== MATERIAL PROVIDED

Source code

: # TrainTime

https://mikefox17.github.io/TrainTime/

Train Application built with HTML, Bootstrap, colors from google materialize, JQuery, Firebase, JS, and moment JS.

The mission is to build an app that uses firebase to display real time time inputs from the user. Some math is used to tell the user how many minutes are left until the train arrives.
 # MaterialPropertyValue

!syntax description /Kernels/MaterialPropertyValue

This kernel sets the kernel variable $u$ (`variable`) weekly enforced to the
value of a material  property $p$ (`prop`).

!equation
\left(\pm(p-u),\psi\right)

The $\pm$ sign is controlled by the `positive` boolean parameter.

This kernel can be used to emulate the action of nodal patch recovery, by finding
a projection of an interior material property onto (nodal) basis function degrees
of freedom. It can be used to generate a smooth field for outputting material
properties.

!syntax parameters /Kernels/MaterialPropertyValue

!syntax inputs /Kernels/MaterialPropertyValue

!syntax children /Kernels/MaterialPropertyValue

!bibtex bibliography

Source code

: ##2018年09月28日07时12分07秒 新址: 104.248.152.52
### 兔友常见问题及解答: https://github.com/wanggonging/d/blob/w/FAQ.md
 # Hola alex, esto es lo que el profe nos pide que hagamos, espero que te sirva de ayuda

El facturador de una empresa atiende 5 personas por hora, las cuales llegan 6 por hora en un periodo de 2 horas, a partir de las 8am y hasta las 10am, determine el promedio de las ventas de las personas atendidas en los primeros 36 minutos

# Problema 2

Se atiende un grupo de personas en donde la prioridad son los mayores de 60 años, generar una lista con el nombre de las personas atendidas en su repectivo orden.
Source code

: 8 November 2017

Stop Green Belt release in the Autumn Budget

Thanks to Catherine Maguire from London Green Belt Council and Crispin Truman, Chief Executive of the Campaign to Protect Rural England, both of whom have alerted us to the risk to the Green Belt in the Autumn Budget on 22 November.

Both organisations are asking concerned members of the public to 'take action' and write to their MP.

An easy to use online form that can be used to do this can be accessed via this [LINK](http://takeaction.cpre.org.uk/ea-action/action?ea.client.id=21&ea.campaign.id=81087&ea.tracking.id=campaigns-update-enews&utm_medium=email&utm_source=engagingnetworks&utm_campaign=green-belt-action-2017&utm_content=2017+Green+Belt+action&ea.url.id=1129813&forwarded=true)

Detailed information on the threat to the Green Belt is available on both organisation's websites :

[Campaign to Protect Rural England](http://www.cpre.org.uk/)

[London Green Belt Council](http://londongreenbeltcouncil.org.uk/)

====

Give the records back in full, word for word.

Source code

: # TrainTime

https://mikefox17.github.io/TrainTime/

Train Application built with HTML, Bootstrap, colors from google materialize, JQuery, Firebase, JS, and moment JS.

The mission is to build an app that uses firebase to display real time time inputs from the user. Some math is used to tell the user how many minutes are left until the train arrives.
 # MaterialPropertyValue

!syntax description /Kernels/MaterialPropertyValue

This kernel sets the kernel variable $u$ (`variable`) weekly enforced to the
value of a material  property $p$ (`prop`).

!equation
\left(\pm(p-u),\psi\right)

The $\pm$ sign is controlled by the `positive` boolean parameter.

This kernel can be used to emulate the action of nodal patch recovery, by finding
a projection of an interior material property onto (nodal) basis function degrees
of freedom. It can be used to generate a smooth field for outputting material
properties.

!syntax parameters /Kernels/MaterialPropertyValue

!syntax inputs /Kernels/MaterialPropertyValue

!syntax children /Kernels/MaterialPropertyValue

!bibtex bibliography

Source code

: ##2018年09月28日07时12分07秒 新址: 104.248.152.52
### 兔友常见问题及解答: https://github.com/wanggonging/d/blob/w/FAQ.md
 # Hola alex, esto es lo que el profe nos pide que hagamos, espero que te sirva de ayuda

El facturador de una empresa atiende 5 personas por hora, las cuales llegan 6 por hora en un periodo de 2 horas, a partir de las 8am y hasta las 10am, determine el promedio de las ventas de las personas atendidas en los primeros 36 minutos

# Problema 2

Se atiende un grupo de personas en donde la prioridad son los mayores de 60 años, generar una lista con el nombre de las personas atendidas en su repectivo orden.
Source code

: 8 November 2017

Stop Green Belt release in the Autumn Budget

Thanks to Catherine Maguire from London Green Belt Council and Crispin Truman, Chief Executive of the Campaign to Protect Rural England, both of whom have alerted us to the risk to the Green Belt in the Autumn Budget on 22 November.

Both organisations are asking concerned members of the public to 'take action' and write to their MP.

An easy to use online form that can be used to do this can be accessed via this [LINK](http://takeaction.cpre.org.uk/ea-action/action?ea.client.id=21&ea.campaign.id=81087&ea.tracking.id=campaigns-update-enews&utm_medium=email&utm_source=engagingnetworks&utm_campaign=green-belt-action-2017&utm_content=2017+Green+Belt+action&ea.url.id=1129813&forwarded=true)

Detailed information on the threat to the Green Belt is available on both organisation's websites :

[Campaign to Protect Rural England](http://www.cpre.org.uk/)

[London Green Belt Council](http://londongreenbeltcouncil.org.uk/)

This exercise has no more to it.